_TASK ITEM_
Taking the line with "1. Generate the" as the first and the line with "First, the __heuristic" as the last, set down exactly every line in that range from the entries below, and no more.

_DATA SHOWN_
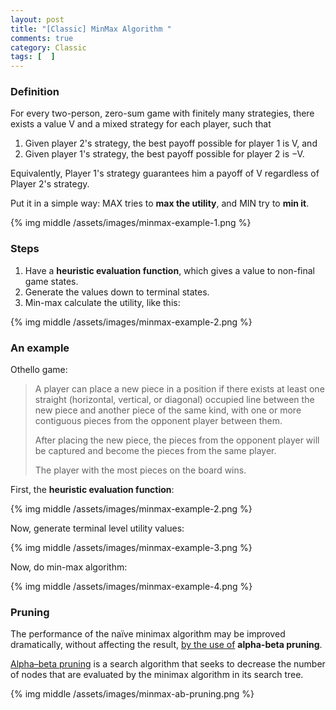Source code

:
 ```yaml
---
layout: post
title: "[Classic] MinMax Algorithm "
comments: true
category: Classic
tags: [  ]
---
```


### Definition

For every two-person, zero-sum game with finitely many strategies, there exists a value V and a mixed strategy for each player, such that

1. Given player 2's strategy, the best payoff possible for player 1 is V, and
1. Given player 1's strategy, the best payoff possible for player 2 is −V.

Equivalently, Player 1's strategy guarantees him a payoff of V regardless of Player 2's strategy. 

Put it in a simple way: MAX tries to __max the utility__, and MIN try to __min it__. 

{% img middle /assets/images/minmax-example-1.png %}

### Steps

1. Have a __heuristic evaluation function__, which gives a value to non-final game states. 
1. Generate the values down to terminal states. 
1. Min-max calculate the utility, like this: 

{% img middle /assets/images/minmax-example-2.png %}

### An example

Othello game:

> A player can place a new piece in a position if there exists at least one straight (horizontal, vertical, or diagonal) occupied line between the new piece and another piece of the same kind, with one or more contiguous pieces from the opponent player between them. 
>
> After placing the new piece, the pieces from the opponent player will be captured and become the pieces from the same player. 
>
> The player with the most pieces on the board wins. 

First, the __heuristic evaluation function__:

{% img middle /assets/images/minmax-example-2.png %}

Now, generate terminal level utility values: 

{% img middle /assets/images/minmax-example-3.png %}

Now, do min-max algorithm: 

{% img middle /assets/images/minmax-example-4.png %}

### Pruning

The performance of the naïve minimax algorithm may be improved dramatically, without affecting the result, [by the use of](http://en.wikipedia.org/wiki/Minimax#Minimax_algorithm_with_alternate_moves) __alpha-beta pruning__. 

[Alpha–beta pruning](http://en.wikipedia.org/wiki/Alpha%E2%80%93beta_pruning) is a search algorithm that seeks to decrease the number of nodes that are evaluated by the minimax algorithm in its search tree. 

{% img middle /assets/images/minmax-ab-pruning.png %}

_OUTPUT OF THE EXERCISE_
1. Generate the values down to terminal states. 
1. Min-max calculate the utility, like this: 

{% img middle /assets/images/minmax-example-2.png %}

### An example

Othello game:

> A player can place a new piece in a position if there exists at least one straight (horizontal, vertical, or diagonal) occupied line between the new piece and another piece of the same kind, with one or more contiguous pieces from the opponent player between them. 
>
> After placing the new piece, the pieces from the opponent player will be captured and become the pieces from the same player. 
>
> The player with the most pieces on the board wins. 

First, the __heuristic evaluation function__:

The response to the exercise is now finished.